Tommy's soul became a frozen mass, numb, immobile. Then a flame smote him full in the face, so intense that he put up his hands to protect it. He stared unseeingly at his father. There flashed before him ten thousand cinematograph nightmares that fleeted by before he could grasp the details. He felt a slight nausea. He feared to breathe, because he was afraid to find himself alive.

“Father!” he gasped.

Mr. Leigh's face was livid. He said, sternly, “I have kept my promise to her!”

“But why did you—why did you—keep me at college? Why didn't you tell me you had no money?”

“I did as she wished me to do. Believe me, my son, I am not sorry. But it need not go on.”

“No!” shouted Tommy. “No!” Then he added, feverishly: “Certainly not! Certainly not!” He shook his head furiously. His brain was filled with fragments of thoughts, shreds of fears, syncopated emotions that did not quite crystallize, but were replaced by others again and again. But uppermost in the boy's mind, not because he was selfish but because he was young and, therefore, without the defensive weapons that experience supplies, was this: I am the son of a thief!

Then came the poignant realization that all that he had got from life had been obtained under false pretenses.

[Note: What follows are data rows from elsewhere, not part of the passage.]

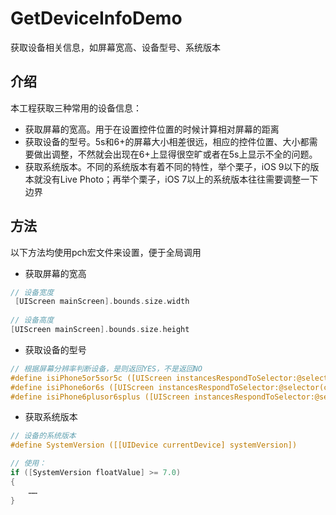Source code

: # GetDeviceInfoDemo
获取设备相关信息，如屏幕宽高、设备型号、系统版本
## 介绍
本工程获取三种常用的设备信息：
* 获取屏幕的宽高。用于在设置控件位置的时候计算相对屏幕的距离
* 获取设备的型号。5s和6+的屏幕大小相差很远，相应的控件位置、大小都需要做出调整，不然就会出现在6+上显得很空旷或者在5s上显示不全的问题。
* 获取系统版本。不同的系统版本有着不同的特性，举个栗子，iOS 9以下的版本就没有Live Photo；再举个栗子，iOS 7以上的系统版本往往需要调整一下边界

## 方法
以下方法均使用pch宏文件来设置，便于全局调用
* 获取屏幕的宽高
```Objective-c
// 设备宽度  
 [UIScreen mainScreen].bounds.size.width  
  
// 设备高度  
[UIScreen mainScreen].bounds.size.height  
```

* 获取设备的型号
```Objective-c
// 根据屏幕分辨率判断设备，是则返回YES，不是返回NO  
#define isiPhone5or5sor5c ([UIScreen instancesRespondToSelector:@selector(currentMode)] ? CGSizeEqualToSize(CGSizeMake(640, 1136), [[UIScreen mainScreen] currentMode].size) : NO)  
#define isiPhone6or6s ([UIScreen instancesRespondToSelector:@selector(currentMode)] ? CGSizeEqualToSize(CGSizeMake(750, 1334), [[UIScreen mainScreen] currentMode].size) : NO)  
#define isiPhone6plusor6splus ([UIScreen instancesRespondToSelector:@selector(currentMode)] ? CGSizeEqualToSize(CGSizeMake(1242, 2208), [[UIScreen mainScreen] currentMode].size) : NO) 
```

* 获取系统版本
```Objective-c
// 设备的系统版本  
#define SystemVersion ([[UIDevice currentDevice] systemVersion]) 

// 使用：
if ([SystemVersion floatValue] >= 7.0)  
{  
    ……  
}  
```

The systematic stealing for years had gone to pay for his friendships and his good times. The tradesmen's bills had been settled with other people's money. He was innocent of any crime, but he had been the beneficiary of one. And the boy for whom a father had done this asked himself why his father had done it. And his only answer was that he now was the son of a thief.

As the confusion in his mind grew less explosive, fear entered Tommy's soul—the oldest of all civilized fears, the fear of discovery! He began to read the newspaper head-lines of the inevitable to-morrow. He found himself looking into the horror-stricken faces of those whom he loved best, the warm-hearted companions of his later life, whose opinions became more awful than the wrath of his Maker and more desirable than His mercy.

He would give his life, everything, if only discovery were averted until he could return the money. If fate only waited! Where could he get the money? Where was the source of money?

His father was the natural person from whom to ask, from whom the answer would come, and the habit of a lifetime could not be shaken off in an instant. It was exquisite agony to be deprived abruptly of what had become almost an instinct.